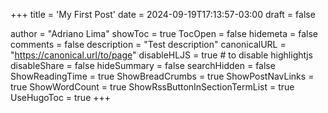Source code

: +++
title = 'My First Post'
date = 2024-09-19T17:13:57-03:00
draft = false

author = "Adriano Lima"
showToc = true
TocOpen = false
hidemeta = false
comments = false
description = "Test description"
canonicalURL = "https://canonical.url/to/page"
disableHLJS = true # to disable highlightjs
disableShare = false
hideSummary = false
searchHidden = false
ShowReadingTime = true
ShowBreadCrumbs = true
ShowPostNavLinks = true
ShowWordCount = true
ShowRssButtonInSectionTermList = true
UseHugoToc = true
+++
◆ ◆ ◆
*Required work:* Lines in the data that hold "true" must be located and copied.

*Solution below:*
showToc = true
disableHLJS = true # to disable highlightjs
ShowReadingTime = true
ShowBreadCrumbs = true
ShowPostNavLinks = true
ShowWordCount = true
ShowRssButtonInSectionTermList = true
UseHugoToc = true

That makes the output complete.